Changing Neighborhood

But there were forces at work in our neighborhood that we failed to perceive until some from our church family, who also lived in our neighborhood, started to move away. They were forced moves—responses to rising rent and threats of eviction. At least one move was born of deception. One of our members, living in a home that she owned, came to church on a Sunday morning and announced that she had sold her house—for $5,000. This woman, desperate for income, heard that four-figure offer and sold her only asset for a fraction of what it was worth.

At first, the broad scope of under-resourced people being drained from the neighborhood happened so slowly that it was hard to see. We were like frogs in hot water. Until eventually I woke up one Sunday morning and realized that my fragile and beautiful intersection of God’s Kingdom had transformed into a homogeneous group of middle class 30 somethings. They came (and brought their friends) because of the fragile and beautiful “vibe”in our church community. We were (and still are) a church family where relationships are primary.  We work hard to make room for everyone at the communion table which is always followed by the lunch table. Our mission is to be present with everyone. We believed, then, that there was something about this mix of people that could be transformational for everyone.

And then, in what seemed like an overnight change, our 50-50 socioeconomic mix morphed and solidified as an 80% middle class congregation.

I understood why Mari questioned whether adding more of her friends helped our mission as a church family. I started to personally question whether we’d failed our neighbors by missing the signs of gentrification masked as “urban renewal.” I wondered if we, as the church planters, needed to move to a “first ring” suburb—a new but unfamiliar home to a lot of formerly urban, poor people.

As a congregation, we took seriously Jesus’ call to bring the good news to the poor. But I didn’t know how to remain in community with people I was no longer in proximity to.

I blinked, our context changed, and I lost my footing—and ministry strategy. In what seemed like an overnight change, our 50-50 socioeconomically mixed church morphed and solidified as an 80% middle class congregation. What does mission look like now? Click To Tweet

Unchanging Mission

It didn’t take long, though, to veto changing our location as a possible response to neighborhood change. We are a ministry of presence, planted in the context of John 1:14,

The Word became flesh and blood, and moved into the neighborhood. (MSG)

We held on to the truth that we felt a call to this neighborhood and the truth that this congregation was given to us by God. That’s not everyone’s context, but it was ours.

So, we decided to stay put and let God lead us through this new ministry landscape. The Word became flesh and blood, and moved into the neighborhood. Is your neighborhood changing? What if your church stayed put and remained on mission there? Click To Tweet

I need to confess. I prefer to write like an expert, as if I have the wisdom and experience to address whatever might come my way in this transitioning neighborhood and church family. But the truth is if I ever did write the manual on “Maintaining Missional Traction in a Rapidly Gentrifying Neighborhood,” by the time I convinced you to buy it, your neighborhood would have changed again!
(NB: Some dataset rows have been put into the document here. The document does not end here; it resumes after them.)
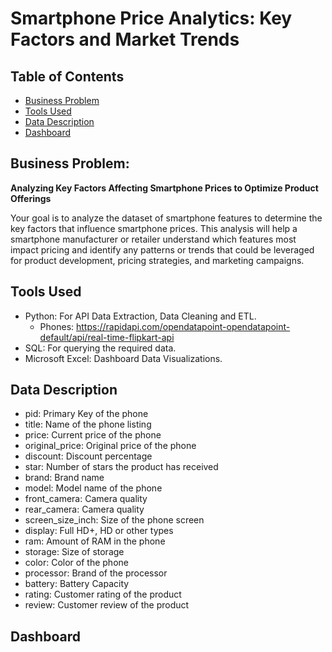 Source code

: # Smartphone Price Analytics: Key Factors and Market Trends

## Table of Contents
* [Business Problem](#business-problem)
* [Tools Used](#tools-used)
* [Data Description](#data-description)
* [Dashboard](#dashboard)

## Business Problem: 
**Analyzing Key Factors Affecting Smartphone Prices to Optimize Product Offerings**

Your goal is to analyze the dataset of smartphone features to determine the key factors that influence smartphone prices. This analysis will help a smartphone manufacturer or retailer understand which features most impact pricing and identify any patterns or trends that could be leveraged for product development, pricing strategies, and marketing campaigns.

## Tools Used
- Python: For API Data Extraction, Data Cleaning and ETL.
  - Phones: https://rapidapi.com/opendatapoint-opendatapoint-default/api/real-time-flipkart-api
- SQL: For querying the required data.
- Microsoft Excel: Dashboard Data Visualizations.

## Data Description
- pid: Primary Key of the phone
- title: Name of the phone listing
- price: Current price of the phone
- original_price: Original price of the phone
- discount: Discount percentage
- star: Number of stars the product has received
- brand: Brand name
- model: Model name of the phone
- front_camera: Camera quality
- rear_camera: Camera quality
- screen_size_inch: Size of the phone screen
- display: Full HD+, HD or other types
- ram: Amount of RAM in the phone
- storage: Size of storage
- color: Color of the phone
- processor: Brand of the processor
- battery: Battery Capacity
- rating: Customer rating of the product
- review: Customer review of the product

## Dashboard
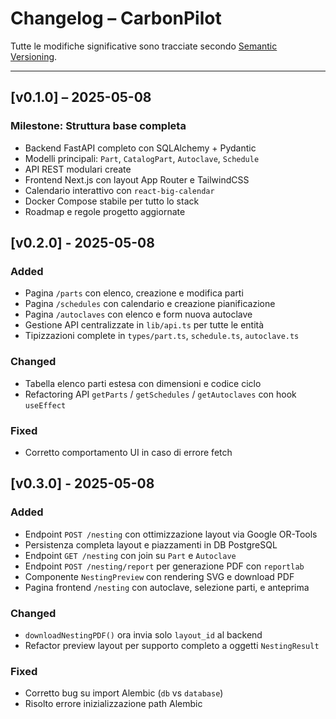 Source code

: # Changelog – CarbonPilot

Tutte le modifiche significative sono tracciate secondo [Semantic Versioning](https://semver.org/).

---

## [v0.1.0] – 2025-05-08
### Milestone: Struttura base completa
- Backend FastAPI completo con SQLAlchemy + Pydantic
- Modelli principali: `Part`, `CatalogPart`, `Autoclave`, `Schedule`
- API REST modulari create
- Frontend Next.js con layout App Router e TailwindCSS
- Calendario interattivo con `react-big-calendar`
- Docker Compose stabile per tutto lo stack
- Roadmap e regole progetto aggiornate

## [v0.2.0] - 2025-05-08

### Added
- Pagina `/parts` con elenco, creazione e modifica parti
- Pagina `/schedules` con calendario e creazione pianificazione
- Pagina `/autoclaves` con elenco e form nuova autoclave
- Gestione API centralizzate in `lib/api.ts` per tutte le entità
- Tipizzazioni complete in `types/part.ts`, `schedule.ts`, `autoclave.ts`

### Changed
- Tabella elenco parti estesa con dimensioni e codice ciclo
- Refactoring API `getParts` / `getSchedules` / `getAutoclaves` con hook `useEffect`

### Fixed
- Corretto comportamento UI in caso di errore fetch


## [v0.3.0] - 2025-05-08

### Added
- Endpoint `POST /nesting` con ottimizzazione layout via Google OR-Tools
- Persistenza completa layout e piazzamenti in DB PostgreSQL
- Endpoint `GET /nesting` con join su `Part` e `Autoclave`
- Endpoint `POST /nesting/report` per generazione PDF con `reportlab`
- Componente `NestingPreview` con rendering SVG e download PDF
- Pagina frontend `/nesting` con autoclave, selezione parti, e anteprima

### Changed
- `downloadNestingPDF()` ora invia solo `layout_id` al backend
- Refactor preview layout per supporto completo a oggetti `NestingResult`

### Fixed
- Corretto bug su import Alembic (`db` vs `database`)
- Risolto errore inizializzazione path Alembic
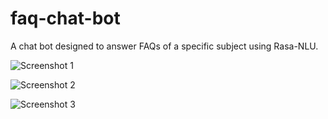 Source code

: # faq-chat-bot
A chat bot designed to answer FAQs of a specific subject using Rasa-NLU.

![Screenshot 1](https://github.com/sahutkarsh/faq-chat-bot/blob/master/screenshots/screenshot1.png)

![Screenshot 2](https://github.com/sahutkarsh/faq-chat-bot/blob/master/screenshots/screenshot2.png)

![Screenshot 3](https://github.com/sahutkarsh/faq-chat-bot/blob/master/screenshots/screenshot3.png)
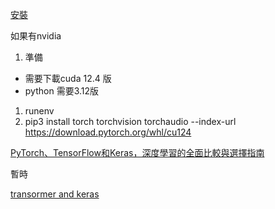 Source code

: 



[安裝](https://pytorch.org/)

如果有nvidia
1. 準備
  - 需要下載cuda 12.4 版
  - python 需要3.12版
1. runenv
1. pip3 install torch torchvision torchaudio --index-url https://download.pytorch.org/whl/cu124


[PyTorch、TensorFlow和Keras，深度學習的全面比較與選擇指南](https://tw.alphacamp.co/blog/pytorch-tensorflow-keras)

暫時

[transormer and keras](https://colab.research.google.com/github/tensorflow/text/blob/master/docs/tutorials/transformer.ipynb) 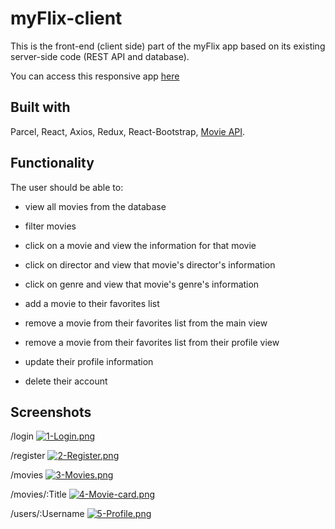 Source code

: 
# myFlix-client

This is the front-end (client side) part of the myFlix app based on its existing server-side code (REST API and database).

You can access this responsive app [here](https://soft-fox-d2c2ae.netlify.app/)


## Built with

Parcel, React, Axios, Redux, React-Bootstrap, [Movie API](https://github.com/MaiaraLopes/Movies_API).


## Functionality

The user should be able to:

 - view all movies from the database

 - filter movies

- click on a movie and view the information for that movie

- click on director and view that movie's director's information

- click on genre and view that movie's genre's information

- add a movie to their favorites list

- remove a movie from their favorites list from the main view

- remove a movie from their favorites list from their profile view

- update their profile information

- delete their account

## Screenshots

/login
[![1-Login.png](https://i.postimg.cc/wj45Zc1Q/1-Login.png)](https://postimg.cc/0zmJJSdz)

/register
[![2-Register.png](https://i.postimg.cc/qRy8NPj1/2-Register.png)](https://postimg.cc/474KMSCc)

/movies
[![3-Movies.png](https://i.postimg.cc/Y2N6Mw49/3-Movies.png)](https://postimg.cc/6T32fgfJ)

/movies/:Title
[![4-Movie-card.png](https://i.postimg.cc/K8jBPk0k/4-Movie-card.png)](https://postimg.cc/w1K1Hv8g)

/users/:Username
[![5-Profile.png](https://i.postimg.cc/655vK4Jj/5-Profile.png)](https://postimg.cc/V5p6B6Nn)

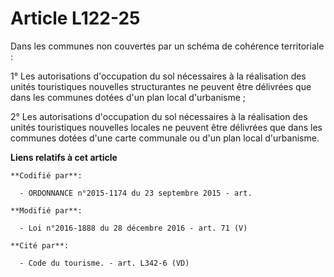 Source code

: # Article L122-25

Dans les communes non couvertes par un schéma de cohérence territoriale : 

1° Les autorisations d'occupation du sol nécessaires à la réalisation  des unités touristiques nouvelles structurantes ne
peuvent être  délivrées que dans les communes dotées d'un plan local d'urbanisme ; 

2° Les autorisations d'occupation du sol nécessaires à la réalisation  des unités touristiques nouvelles locales ne peuvent
être délivrées que  dans les communes dotées d'une carte communale ou d'un plan local  d'urbanisme.

**Liens relatifs à cet article**

	**Codifié par**:

	  - ORDONNANCE n°2015-1174 du 23 septembre 2015 - art.

	**Modifié par**:

	  - Loi n°2016-1888 du 28 décembre 2016 - art. 71 (V)

	**Cité par**:

	  - Code du tourisme. - art. L342-6 (VD)
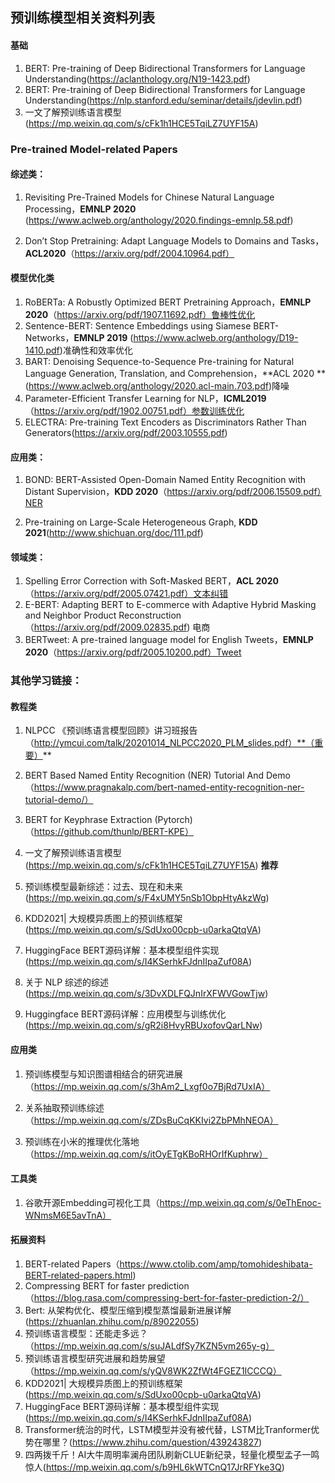 ## 预训练模型相关资料列表

#### 基础

1. BERT: Pre-training of Deep Bidirectional Transformers for Language Understanding(https://aclanthology.org/N19-1423.pdf)
2. BERT: Pre-training of Deep Bidirectional Transformers for Language Understanding(https://nlp.stanford.edu/seminar/details/jdevlin.pdf)
3. 一文了解预训练语言模型(https://mp.weixin.qq.com/s/cFk1h1HCE5TqiLZ7UYF15A) 


### Pre-trained Model-related Papers

#### 综述类：

1. Revisiting Pre-Trained Models for Chinese Natural Language Processing，**EMNLP 2020** (https://www.aclweb.org/anthology/2020.findings-emnlp.58.pdf)

2. Don’t Stop Pretraining: Adapt Language Models to Domains and Tasks，**ACL2020**（https://arxiv.org/pdf/2004.10964.pdf）

   

#### 模型优化类

1. RoBERTa: A Robustly Optimized BERT Pretraining Approach，**EMNLP 2020**（https://arxiv.org/pdf/1907.11692.pdf）鲁棒性优化
2. Sentence-BERT: Sentence Embeddings using Siamese BERT-Networks，**EMNLP 2019** (https://www.aclweb.org/anthology/D19-1410.pdf)准确性和效率优化
3. BART: Denoising Sequence-to-Sequence Pre-training for Natural Language Generation, Translation, and Comprehension，**ACL 2020 **(https://www.aclweb.org/anthology/2020.acl-main.703.pdf)降噪
4. Parameter-Efficient Transfer Learning for NLP，**ICML2019**  （https://arxiv.org/pdf/1902.00751.pdf）参数训练优化
5. ELECTRA: Pre-training Text Encoders as Discriminators Rather Than Generators(https://arxiv.org/pdf/2003.10555.pdf)

   

#### 应用类：

1. BOND: BERT-Assisted Open-Domain Named Entity Recognition with Distant Supervision，**KDD 2020**（https://arxiv.org/pdf/2006.15509.pdf）NER

2. Pre-training on Large-Scale Heterogeneous Graph, **KDD 2021**(http://www.shichuan.org/doc/111.pdf)

   

#### 领域类：

1. Spelling Error Correction with Soft-Masked BERT，**ACL 2020**（https://arxiv.org/pdf/2005.07421.pdf）文本纠错
2. E-BERT: Adapting BERT to E-commerce with Adaptive Hybrid Masking and Neighbor Product Reconstruction （https://arxiv.org/pdf/2009.02835.pdf) 电商
3. BERTweet: A pre-trained language model for English Tweets，**EMNLP 2020**（https://arxiv.org/pdf/2005.10200.pdf）Tweet





### 其他学习链接：

#### 教程类

1. NLPCC 《预训练语言模型回顾》讲习班报告（http://ymcui.com/talk/20201014_NLPCC2020_PLM_slides.pdf）**（重要）**

2. BERT Based Named Entity Recognition (NER) Tutorial And Demo（https://www.pragnakalp.com/bert-named-entity-recognition-ner-tutorial-demo/）

3. BERT for Keyphrase Extraction (Pytorch)（https://github.com/thunlp/BERT-KPE）

4. 一文了解预训练语言模型(https://mp.weixin.qq.com/s/cFk1h1HCE5TqiLZ7UYF15A) **推荐**

5. 预训练模型最新综述：过去、现在和未来(https://mp.weixin.qq.com/s/F4xUMY5nSb1ObpHtyAkzWg)

6. KDD2021| 大规模异质图上的预训练框架(https://mp.weixin.qq.com/s/SdUxo00cpb-u0arkaQtqVA)

7. HuggingFace BERT源码详解：基本模型组件实现(https://mp.weixin.qq.com/s/I4KSerhkFJdnIIpaZuf08A)

8. 关于 NLP 综述的综述(https://mp.weixin.qq.com/s/3DvXDLFQJnIrXFWVGowTjw)

9. Huggingface BERT源码详解：应用模型与训练优化(https://mp.weixin.qq.com/s/gR2i8HvyRBUxofovQarLNw)

   


#### 应用类

1. 预训练模型与知识图谱相结合的研究进展（https://mp.weixin.qq.com/s/3hAm2_Lxgf0o7BjRd7UxIA）

2. 关系抽取预训练综述（https://mp.weixin.qq.com/s/ZDsBuCqKKIvi2ZbPMhNEOA）

3. 预训练在小米的推理优化落地（https://mp.weixin.qq.com/s/itOyETgKBoRHOrIfKuphrw）

   

#### 工具类

1. 谷歌开源Embedding可视化工具（https://mp.weixin.qq.com/s/0eThEnoc-WNmsM6E5avTnA）

   

#### 拓展资料

1. BERT-related Papers（https://www.ctolib.com/amp/tomohideshibata-BERT-related-papers.html)
2. Compressing BERT for faster prediction（https://blog.rasa.com/compressing-bert-for-faster-prediction-2/）
3. Bert: 从架构优化、模型压缩到模型蒸馏最新进展详解(https://zhuanlan.zhihu.com/p/89022055)
4. 预训练语言模型：还能走多远？（https://mp.weixin.qq.com/s/suJALdfSy7KZN5vm265y-g）
5. 预训练语言模型研究进展和趋势展望（https://mp.weixin.qq.com/s/yQV8WK2ZfWt4FGEZ1ICCCQ）
6. KDD2021| 大规模异质图上的预训练框架(https://mp.weixin.qq.com/s/SdUxo00cpb-u0arkaQtqVA)
7. HuggingFace BERT源码详解：基本模型组件实现(https://mp.weixin.qq.com/s/I4KSerhkFJdnIIpaZuf08A)
8. Transformer统治的时代，LSTM模型并没有被代替，LSTM比Tranformer优势在哪里？(https://www.zhihu.com/question/439243827)
9. 四两拨千斤！AI大牛周明率澜舟团队刷新CLUE新纪录，轻量化模型孟子一鸣惊人(https://mp.weixin.qq.com/s/b9HL6kWTCnQ17JrRFYke3Q)

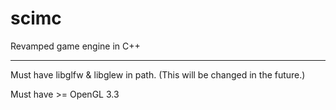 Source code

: scimc
=====

Revamped game engine in C++

----

Must have libglfw & libglew in path. (This will be changed in the future.)

Must have >= OpenGL 3.3
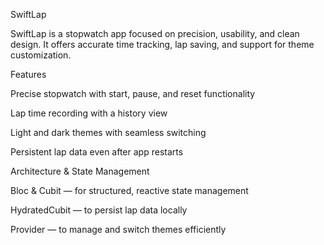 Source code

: SwiftLap

SwiftLap is a stopwatch app focused on precision, usability, and clean design. It offers accurate time tracking, lap saving, and support for theme customization.

Features

Precise stopwatch with start, pause, and reset functionality

Lap time recording with a history view

Light and dark themes with seamless switching

Persistent lap data even after app restarts

Architecture & State Management

Bloc & Cubit — for structured, reactive state management

HydratedCubit — to persist lap data locally

Provider — to manage and switch themes efficiently
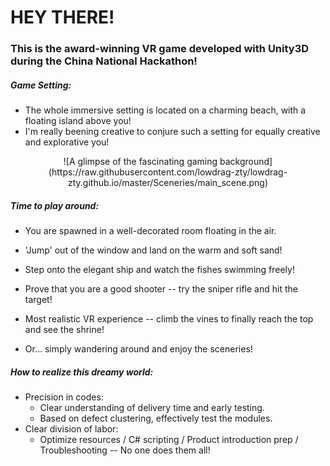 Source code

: # HEY THERE!

### This is the award-winning VR game developed with Unity3D during the China National Hackathon!

##### Game Setting: 
- The whole immersive setting is located on a charming beach, with a floating island above you!
- I'm really beening creative to conjure such a setting for equally creative and explorative you!
<p align="center">
![A glimpse of the fascinating gaming background](https://raw.githubusercontent.com/lowdrag-zty/lowdrag-zty.github.io/master/Sceneries/main_scene.png)
</p>

##### Time to play around:
- You are spawned in a well-decorated room floating in the air. 
- 'Jump' out of the window and land on the warm and soft sand!

- Step onto the elegant ship and watch the fishes swimming freely!

- Prove that you are a good shooter -- try the sniper rifle and hit the target!

- Most realistic VR experience -- climb the vines to finally reach the top and see the shrine!

- Or... simply wandering around and enjoy the sceneries!

##### How to realize this dreamy world:
- Precision in codes:  
  - Clear understanding of delivery time and early testing.
  - Based on defect clustering, effectively test the modules.
- Clear division of labor:
  - Optimize resources / C# scripting / Product introduction prep / Troubleshooting -- No one does them all!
In fact, so would mine.

That being said, I do have a few thoughts. We’re experimenting our way through this new landscape, so I’ll tell you about our experiments—and you can tell me about yours in the comments.

3 Experiments We Are Learning from at Cityview Church

1. Practicing Ecclesiastical Justice in Our Worship

The Rev. Duke Kwon, pastor of Grace Meridian Hill in Washington, D.C., speaks of “ecclesiastical reparations” in this podcast from Truth’s Table. I am stealing this term for our purposes here.

Practicing ecclesiastical justice in worship, for us, includes maintaining practices that make room for those who’ve been displaced. In our congregation, that sometimes means pursuing the integration of the music of those who have been pushed out. In our context, that means that sometimes, our mostly white crowd is invited into the beauty of Gospel music—not solely for their experience, but as a reminder of who’s not presently in the room with us.

Ecclesiastical justice in worship also means making room for anyone to contribute our weekly family dinner after the service—not just those whose paychecks make it easy. Consequently, for the few, under-resourced folks who remain, the message is: you matter.  We’re still figuring this out but, in short, we are resisting the tendency to shift our worship and gathering practices to suit only the needs of those who are present.

2. Practicing Adjacency

We meet in a community center that we are grateful to own. Practicing adjacency involves us intentionally offering space to ministries serving the vulnerable. Hosting these ministries creates an opportunity for mutual, organizational service and support. We help each other live more fully into our various calls to kingdom ministry.

Sharing space creates an opportunity to share presence with those who’ve felt abandoned by our changing neighborhood. It’s important to note that this isn’t an effort to “recruit” people to a church service (a particular poison among those of us trained to plant a church and then COUNT everyone and everything). This is an effort to rediscover the gifts of multi-faceted community that were lost when members of our congregation were swept away by the rising and destructive tide of “renewal.”

3. Special Projects

I wanted to find another “practice” sub-title, but there is an element of a “kitchen sink” mentality to our efforts.

Right now, we’re running an experiment in hopes of launching a grant-funded test of a micro business (or side hustle, depending on where you live!) incubator. The key here is that we’ve targeted a local, low-income high rise; our hope is to practice adjacency, solidarity, and justice as we discuss dreams and hopes with those who’ve been hidden away from our redesigned, urban main streets. We have no idea if this idea will work and we will work hard with our new friends to find success. But we’re committed to journeying together, wherever the road leads.

Shifting Landscapes, Steady Mission

The landscape may have changed for us—but the mission hasn’t.

Now it’s your turn.  Has your context changed?  How did you respond?